(Records from a data collection)
■ ■ ■ ■

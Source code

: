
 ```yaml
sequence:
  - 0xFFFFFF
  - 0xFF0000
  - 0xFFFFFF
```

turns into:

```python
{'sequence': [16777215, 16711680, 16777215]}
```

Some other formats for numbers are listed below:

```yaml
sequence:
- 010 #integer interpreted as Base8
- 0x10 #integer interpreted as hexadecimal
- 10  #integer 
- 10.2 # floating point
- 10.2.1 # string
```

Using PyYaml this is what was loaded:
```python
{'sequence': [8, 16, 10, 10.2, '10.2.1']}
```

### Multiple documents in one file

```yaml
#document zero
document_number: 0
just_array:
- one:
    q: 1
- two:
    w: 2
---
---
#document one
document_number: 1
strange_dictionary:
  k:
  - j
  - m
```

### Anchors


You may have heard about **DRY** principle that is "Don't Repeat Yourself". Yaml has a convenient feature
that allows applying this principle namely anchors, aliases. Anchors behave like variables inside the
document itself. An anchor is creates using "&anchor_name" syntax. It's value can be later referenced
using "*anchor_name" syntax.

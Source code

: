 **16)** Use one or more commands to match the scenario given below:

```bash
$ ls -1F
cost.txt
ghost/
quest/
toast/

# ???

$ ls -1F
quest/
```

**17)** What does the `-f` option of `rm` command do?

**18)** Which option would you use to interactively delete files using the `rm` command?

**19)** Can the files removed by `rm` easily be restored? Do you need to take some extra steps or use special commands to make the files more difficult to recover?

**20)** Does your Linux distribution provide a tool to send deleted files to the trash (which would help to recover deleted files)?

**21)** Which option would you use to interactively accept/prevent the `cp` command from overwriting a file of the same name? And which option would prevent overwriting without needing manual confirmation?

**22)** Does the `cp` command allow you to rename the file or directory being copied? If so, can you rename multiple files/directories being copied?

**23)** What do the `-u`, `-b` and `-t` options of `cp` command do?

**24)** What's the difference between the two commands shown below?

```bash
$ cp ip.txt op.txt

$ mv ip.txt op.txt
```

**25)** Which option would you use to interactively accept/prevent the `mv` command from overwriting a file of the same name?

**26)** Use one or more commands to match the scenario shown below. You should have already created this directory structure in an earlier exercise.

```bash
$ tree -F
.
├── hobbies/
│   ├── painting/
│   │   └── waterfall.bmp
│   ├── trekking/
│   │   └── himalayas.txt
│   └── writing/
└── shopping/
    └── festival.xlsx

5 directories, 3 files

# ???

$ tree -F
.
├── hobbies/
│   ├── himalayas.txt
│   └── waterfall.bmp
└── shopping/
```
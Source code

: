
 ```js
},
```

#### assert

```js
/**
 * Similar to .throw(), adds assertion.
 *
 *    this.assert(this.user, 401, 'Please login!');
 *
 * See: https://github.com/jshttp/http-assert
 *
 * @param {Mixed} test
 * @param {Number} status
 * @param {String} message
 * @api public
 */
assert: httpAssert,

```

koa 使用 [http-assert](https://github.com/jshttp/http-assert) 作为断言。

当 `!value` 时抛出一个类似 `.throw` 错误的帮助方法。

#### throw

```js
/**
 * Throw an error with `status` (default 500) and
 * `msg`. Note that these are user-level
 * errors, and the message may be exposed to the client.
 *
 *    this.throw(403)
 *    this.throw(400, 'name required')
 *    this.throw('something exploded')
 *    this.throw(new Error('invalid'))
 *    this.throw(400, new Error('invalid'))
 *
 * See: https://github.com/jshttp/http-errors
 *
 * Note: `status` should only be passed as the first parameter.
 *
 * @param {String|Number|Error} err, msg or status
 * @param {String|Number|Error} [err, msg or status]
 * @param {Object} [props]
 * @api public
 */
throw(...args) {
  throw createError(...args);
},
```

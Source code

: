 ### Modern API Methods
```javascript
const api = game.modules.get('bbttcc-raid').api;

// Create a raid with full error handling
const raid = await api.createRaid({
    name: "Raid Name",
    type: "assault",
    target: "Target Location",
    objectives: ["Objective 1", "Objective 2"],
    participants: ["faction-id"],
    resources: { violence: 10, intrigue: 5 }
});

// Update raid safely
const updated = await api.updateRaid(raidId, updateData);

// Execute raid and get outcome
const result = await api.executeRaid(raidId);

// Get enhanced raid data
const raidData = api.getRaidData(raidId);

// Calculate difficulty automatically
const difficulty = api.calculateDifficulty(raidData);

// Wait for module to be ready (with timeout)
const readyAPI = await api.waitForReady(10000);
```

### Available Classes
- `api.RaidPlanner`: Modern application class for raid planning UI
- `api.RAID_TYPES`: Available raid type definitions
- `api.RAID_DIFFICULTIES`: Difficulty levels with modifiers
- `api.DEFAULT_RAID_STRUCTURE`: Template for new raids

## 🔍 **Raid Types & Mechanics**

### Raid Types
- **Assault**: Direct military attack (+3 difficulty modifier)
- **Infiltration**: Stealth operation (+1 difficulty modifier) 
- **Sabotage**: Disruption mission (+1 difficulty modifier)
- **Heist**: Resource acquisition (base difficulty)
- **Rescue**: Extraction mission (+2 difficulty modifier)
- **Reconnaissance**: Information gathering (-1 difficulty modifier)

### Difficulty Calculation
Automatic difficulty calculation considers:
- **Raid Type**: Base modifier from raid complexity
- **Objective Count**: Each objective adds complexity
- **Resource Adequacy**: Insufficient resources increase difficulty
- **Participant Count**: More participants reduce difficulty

■ ■ ■ ■

» **Work order**: Scan the records for the string "errors" and show every line that contains it.

» **Exercise solution**:
 * errors, and the message may be exposed to the client.
 * See: https://github.com/jshttp/http-errors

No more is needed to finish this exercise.